A local farm can also make for an interesting day out. Some farms are open to the public enabling everyone to visit the animals and see how it works. Some even have a pick your own where you can pick and buy fruit then take it home with you.
Most areas have a local paper or magazine that may contain details of places to visit and things to do. There are also dedicated websites for local areas, listing activities and places to go. Maybe there is a museum or a nature reserve, where you can experience the countryside, or even a soft play area for some sensory and safe fun. Garden centres can be a great place to spend an afternoon, often with a small soft play or beach themed sand pit for the kids.
The UK has such a wide variety of attractions, places to visit and options for days out.
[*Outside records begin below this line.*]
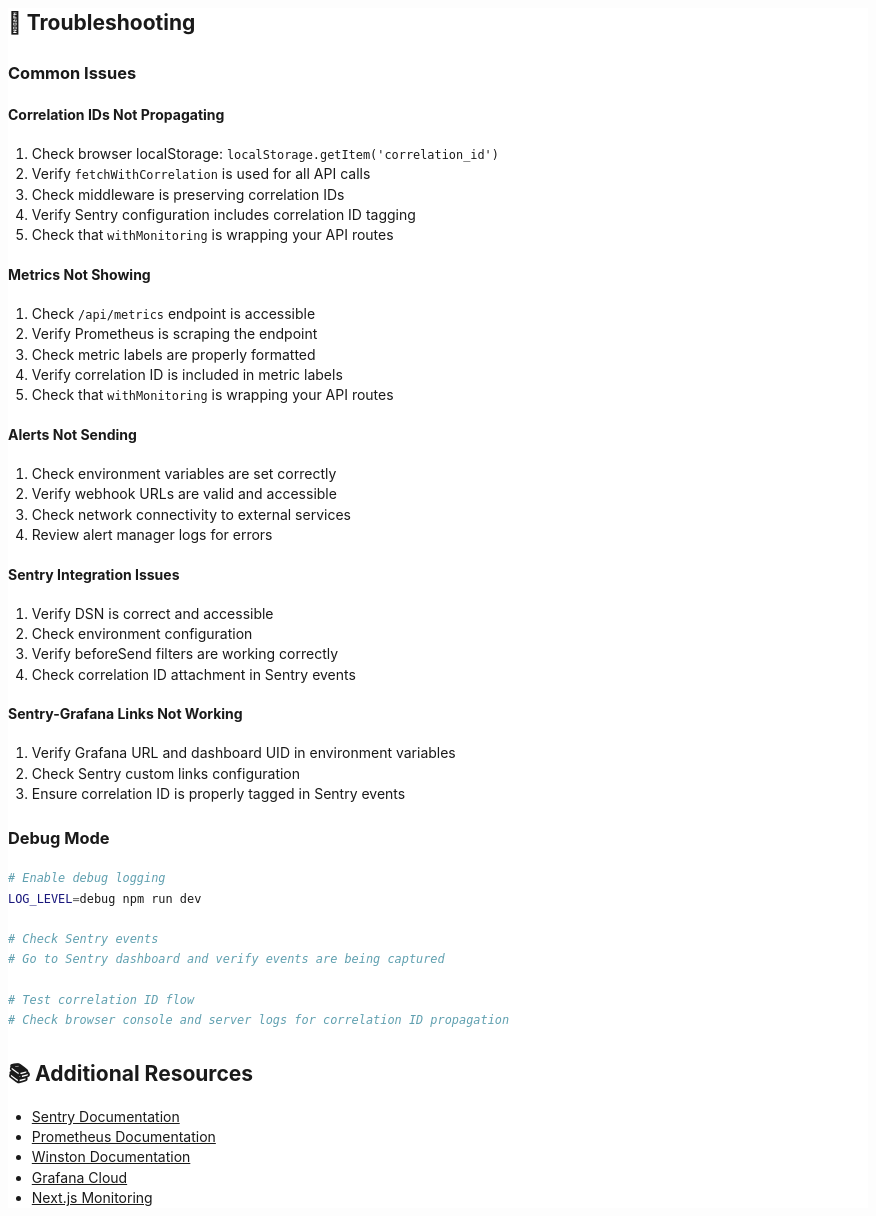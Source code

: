 ## 🔧 Troubleshooting

### **Common Issues**

#### **Correlation IDs Not Propagating**
1. Check browser localStorage: `localStorage.getItem('correlation_id')`
2. Verify `fetchWithCorrelation` is used for all API calls
3. Check middleware is preserving correlation IDs
4. Verify Sentry configuration includes correlation ID tagging
5. Check that `withMonitoring` is wrapping your API routes

#### **Metrics Not Showing**
1. Check `/api/metrics` endpoint is accessible
2. Verify Prometheus is scraping the endpoint
3. Check metric labels are properly formatted
4. Verify correlation ID is included in metric labels
5. Check that `withMonitoring` is wrapping your API routes

#### **Alerts Not Sending**
1. Check environment variables are set correctly
2. Verify webhook URLs are valid and accessible
3. Check network connectivity to external services
4. Review alert manager logs for errors

#### **Sentry Integration Issues**
1. Verify DSN is correct and accessible
2. Check environment configuration
3. Verify beforeSend filters are working correctly
4. Check correlation ID attachment in Sentry events

#### **Sentry-Grafana Links Not Working**
1. Verify Grafana URL and dashboard UID in environment variables
2. Check Sentry custom links configuration
3. Ensure correlation ID is properly tagged in Sentry events

### **Debug Mode**
```bash
# Enable debug logging
LOG_LEVEL=debug npm run dev

# Check Sentry events
# Go to Sentry dashboard and verify events are being captured

# Test correlation ID flow
# Check browser console and server logs for correlation ID propagation
```

## 📚 Additional Resources

- [Sentry Documentation](https://docs.sentry.io/)
- [Prometheus Documentation](https://prometheus.io/docs/)
- [Winston Documentation](https://github.com/winstonjs/winston)
- [Grafana Cloud](https://grafana.com/cloud)
- [Next.js Monitoring](https://nextjs.org/docs/advanced-features/measuring-performance)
If you want to travel further afield, you can be spoilt for choice and there are many resources to give more of an idea of what’s available.
Kids Days Out
Kids Days Out is a really useful website that has details of attractions in all counties in England, Wales and Scotland. It gives contact details for the attraction, a description of what is on offer and information about whether it is wheelchair accessible.
Days Out Guide
The Days Out Guide website is run in association with National Rail and lists attractions in England and Scotland. It has lots of two for one entries to attractions, exhibitions and events if you travel by train. It also includes lots of ideas of where to go and specific two for one offers in Brighton, Birmingham, Manchester, Liverpool, London and Scotland.
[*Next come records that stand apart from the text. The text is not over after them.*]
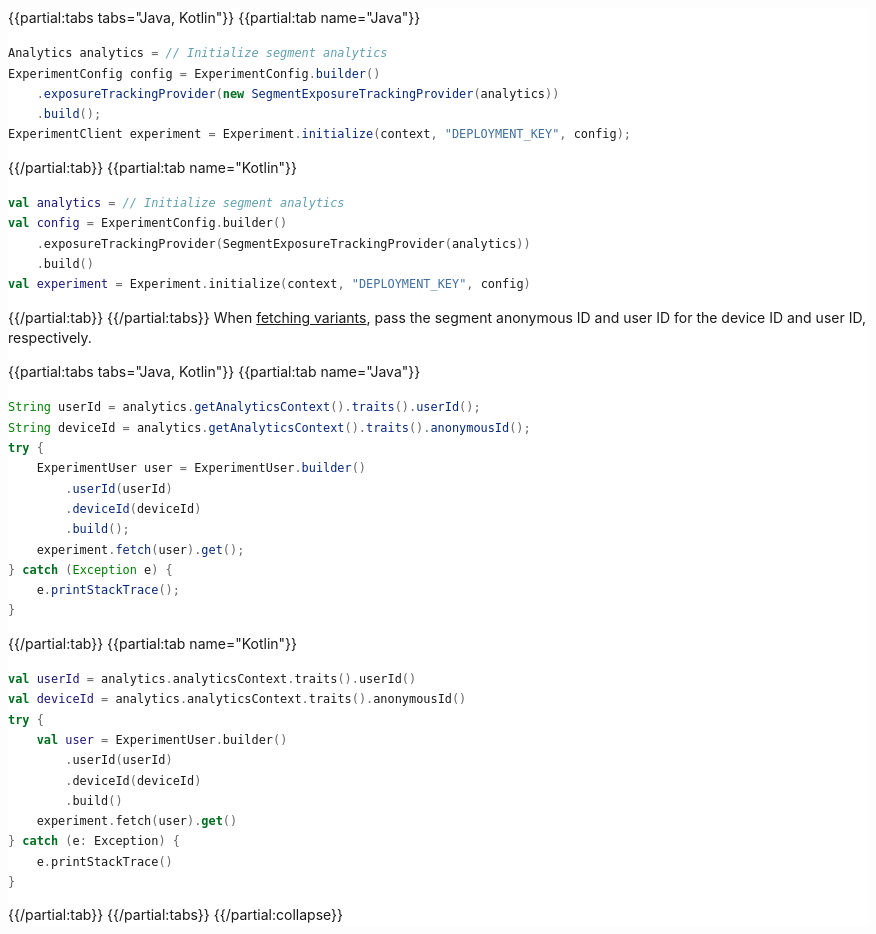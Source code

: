 {{partial:tabs tabs="Java, Kotlin"}}
{{partial:tab name="Java"}}
```java
Analytics analytics = // Initialize segment analytics
ExperimentConfig config = ExperimentConfig.builder()
    .exposureTrackingProvider(new SegmentExposureTrackingProvider(analytics))
    .build();
ExperimentClient experiment = Experiment.initialize(context, "DEPLOYMENT_KEY", config);
```
{{/partial:tab}}
{{partial:tab name="Kotlin"}}
```kotlin
val analytics = // Initialize segment analytics
val config = ExperimentConfig.builder()
    .exposureTrackingProvider(SegmentExposureTrackingProvider(analytics))
    .build()
val experiment = Experiment.initialize(context, "DEPLOYMENT_KEY", config)
```
{{/partial:tab}}
{{/partial:tabs}}
When [fetching variants](#fetch), pass the segment anonymous ID and user ID for the device ID and user ID, respectively.

{{partial:tabs tabs="Java, Kotlin"}}
{{partial:tab name="Java"}}
```java
String userId = analytics.getAnalyticsContext().traits().userId();
String deviceId = analytics.getAnalyticsContext().traits().anonymousId();
try {
    ExperimentUser user = ExperimentUser.builder()
        .userId(userId)
        .deviceId(deviceId)
        .build();
    experiment.fetch(user).get();
} catch (Exception e) {
    e.printStackTrace();
}
```
{{/partial:tab}}
{{partial:tab name="Kotlin"}}
```kotlin
val userId = analytics.analyticsContext.traits().userId()
val deviceId = analytics.analyticsContext.traits().anonymousId()
try {
    val user = ExperimentUser.builder()
        .userId(userId)
        .deviceId(deviceId)
        .build()
    experiment.fetch(user).get()
} catch (e: Exception) {
    e.printStackTrace()
}
```
{{/partial:tab}}
{{/partial:tabs}}
{{/partial:collapse}}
The UK has 15 National Parks. The National Parks website contains guides to individual parks and accessible activities, if you or a member of your party uses wheelchairs, pushchairs or has limited mobility. Guides can also be downloaded from the website in different formats, including spoken word. Information includes contact details, activity, location, description, and accessibility details including parking, WCs and access.
The Rough Guide to Accessible Britain
The Rough Guide to Accessible Britain contains over 200 days out with reviews, hints and tips written by and for disabled people. The guide is free to download from the website www.accessibleguide.co.uk
It has a separate site for Family Days Out www.accessibleguide.co.uk
Both sites are produced in association with Motability.
There are lots of voucher sites online which can offer discounts on theme parks, entertainment, restaurants, bowling and more. Search online for ‘Voucher Code Sites’ and have a look around for something that fits what you want to do.
For those who shop at Tesco and have a Clubcard, the vouchers that are received in return for shopping with the store can be exchanged for Clubcard rewards. This can include up to four times your voucher value on restaurants and days out. There are lots of rewards to choose from, just look on the website to find out how you can use your points. Apparently hundreds and thousands of points go unclaimed every year so don’t miss out.
Merlin’s Magic Wand
Merlin’s Magic Wand is a worldwide charity for children, aiming to provide magical experiences for those who are seriously ill, disabled or disadvantaged. They offer free tickets to any Merlin theme parks and attractions for disabled children and their parents or carers. Attractions include Legoland, Sealife Centres and Madam Tussauds. www.merlinsmagicwand.org
Many theme parks and attractions offer concessionary entry for those with a disability and their carers. Some places even enable carers to enter for free or for a reduced price. It is always worth contacting, or checking the website of, the attraction before visiting to find out more. Proof of disability may be required.